CHASSE AU TRéSOR - 1/3 - RAHAR - Les enquêtes de Kwan Lock et Ninie

« Patron, des… euh… clients.

— Hum, d’après ton ton, ce ne seraient pas des grives.

— Bah, depuis une semaine, on se tourne les pouces.

— Ninie ! Ce n’est pas une raison… »

L’entrée des « clients » m’empêche d’amorcer ma diatribe. Ces deux gamins semblent avoir à peine dépassé la vingtaine. Ils portent la tenue débraillée des jeunes qui interdit toute évaluation de leur position sociale. Je ne suis plus au courant des marques tendances du moment, et ne sait plus distinguer les contrefaçons. Tous deux sont en jean, plus moulant et affichant plus de déchirures pour la fille, un tee-shirt noir avec un texte provocateur blanc pour le garçon en baskets, et une chemise lavande pour la gamine en converse.

 

Kwan Lock Investigations n’alloue aucun crédit pour la publicité, l’agence n’a qu’une modeste plaque dans l’entrée, et c’est surtout le bouche-à-oreille qui en fait la renommée. Les tarifs s’adressent à une élite aisée ; j’ai tendance à penser que ces jeunes gens sont venus après avoir posé leur doigt au hasard dans quelque annuaire.

 

Ces deux-là sont frère et sœur, et orphelins. Déjà dans ma tête, je dresse la liste des confrères — et consœurs — à qui je pourrais refiler sans commission cette affaire, je ne vais pas me contenter de merles, quoi qu’en dise Ninie. Par pure courtoisie, je vais quand même écouter ce qu’ils ont à dire.

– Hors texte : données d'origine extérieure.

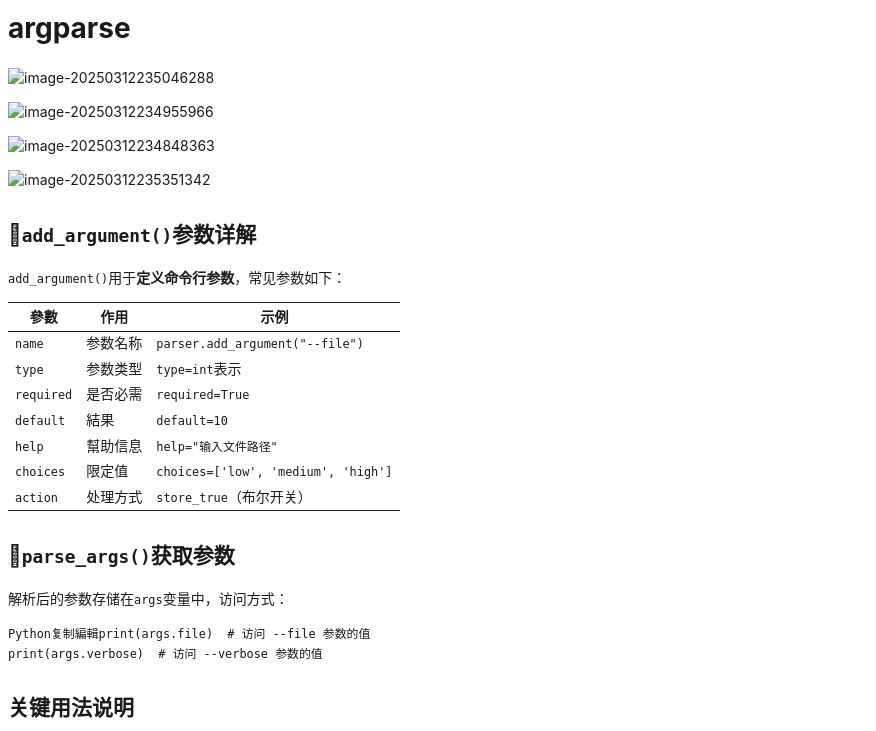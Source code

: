 



# argparse







![image-20250312235046288](../AppData/Roaming/Typora/typora-user-images/image-20250312235046288.png)

![image-20250312234955966](../AppData/Roaming/Typora/typora-user-images/image-20250312234955966.png)

![image-20250312234848363](../AppData/Roaming/Typora/typora-user-images/image-20250312234848363.png)

![image-20250312235351342](../AppData/Roaming/Typora/typora-user-images/image-20250312235351342.png)





## 🔹**`add_argument()`参数详解**

`add_argument()`用于**定义命令行参数**，常见参数如下：

| 參數       | 作用     | 示例                                |
| ---------- | -------- | ----------------------------------- |
| `name`     | 参数名称 | `parser.add_argument("--file")`     |
| `type`     | 参数类型 | `type=int`表示                      |
| `required` | 是否必需 | `required=True`                     |
| `default`  | 結果     | `default=10`                        |
| `help`     | 幫助信息 | `help="输入文件路径"`               |
| `choices`  | 限定值   | `choices=['low', 'medium', 'high']` |
| `action`   | 处理方式 | `store_true`（布尔开关）            |



## 🔹**`parse_args()`获取参数**

解析后的参数存储在`args`变量中，访问方式：

```
Python复制編輯print(args.file)  # 访问 --file 参数的值
print(args.verbose)  # 访问 --verbose 参数的值
```



## **关键用法说明**
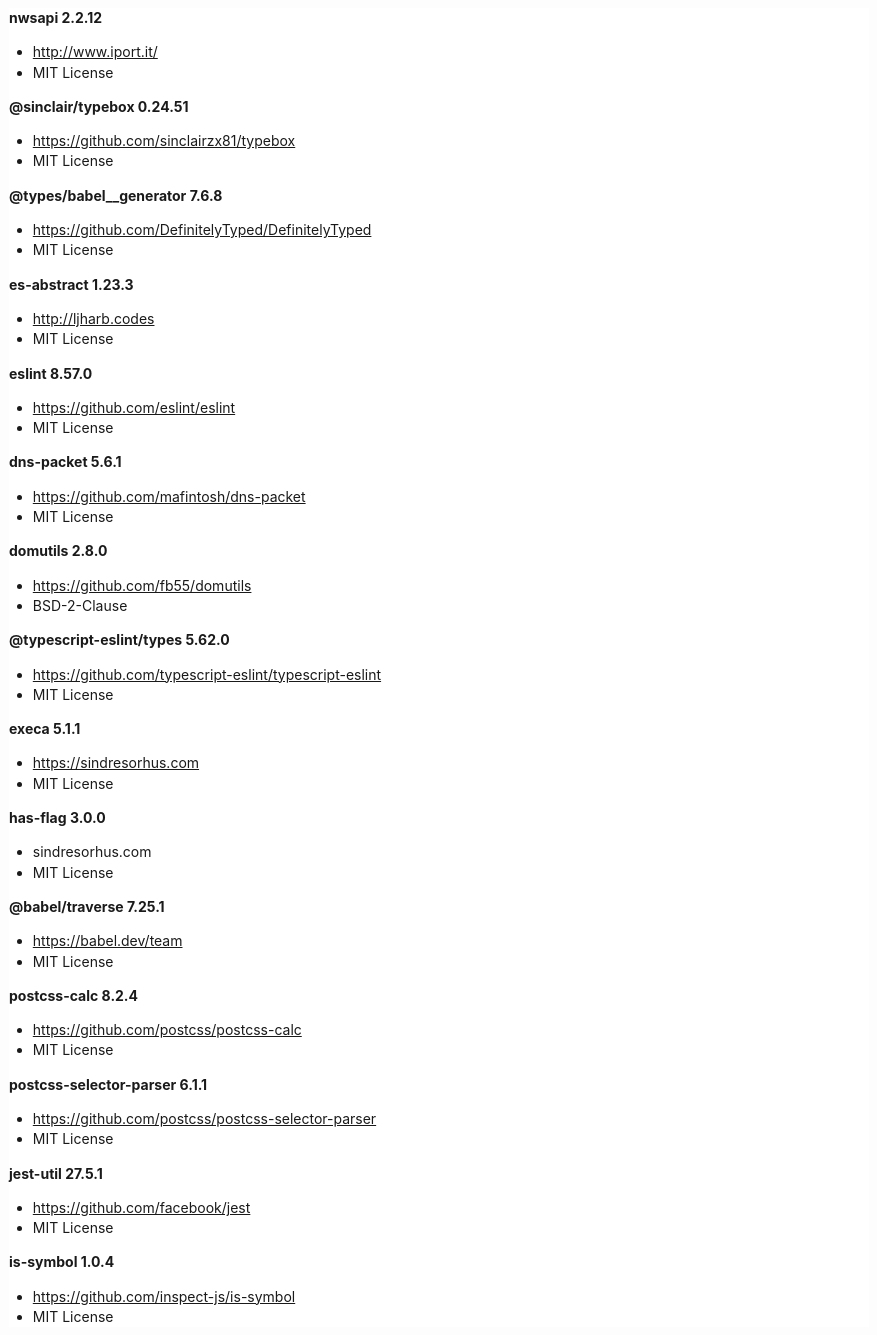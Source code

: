 __nwsapi 2.2.12__
 * http://www.iport.it/
 * MIT License

__@sinclair/typebox 0.24.51__
 * https://github.com/sinclairzx81/typebox
 * MIT License

__@types/babel__generator 7.6.8__
 * https://github.com/DefinitelyTyped/DefinitelyTyped
 * MIT License

__es-abstract 1.23.3__
 * http://ljharb.codes
 * MIT License

__eslint 8.57.0__
 * https://github.com/eslint/eslint
 * MIT License

__dns-packet 5.6.1__
 * https://github.com/mafintosh/dns-packet
 * MIT License

__domutils 2.8.0__
 * https://github.com/fb55/domutils
 * BSD-2-Clause

__@typescript-eslint/types 5.62.0__
 * https://github.com/typescript-eslint/typescript-eslint
 * MIT License

__execa 5.1.1__
 * https://sindresorhus.com
 * MIT License

__has-flag 3.0.0__
 * sindresorhus.com
 * MIT License

__@babel/traverse 7.25.1__
 * https://babel.dev/team
 * MIT License

__postcss-calc 8.2.4__
 * https://github.com/postcss/postcss-calc
 * MIT License

__postcss-selector-parser 6.1.1__
 * https://github.com/postcss/postcss-selector-parser
 * MIT License

__jest-util 27.5.1__
 * https://github.com/facebook/jest
 * MIT License

__is-symbol 1.0.4__
 * https://github.com/inspect-js/is-symbol
 * MIT License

« Je m’appelle Milo Vainusde, et voici ma sœur Chloé. Nous croyons savoir que vous travaillez sur recommandation, monsieur Kwan…

— Hum… Pas forcément, jeune homme. Donc vous venez de la part de quelqu’un.

— C’est Virginie, la fille d’Ejnik Lefisque1, qui nous a donné votre adresse. Nous sommes, elle et moi, étudiantes en architecture.

— Et moi je poursuis des études d’ingénieur, complète le gamin.

— Très bien, quel est donc votre problème, jeunes gens ?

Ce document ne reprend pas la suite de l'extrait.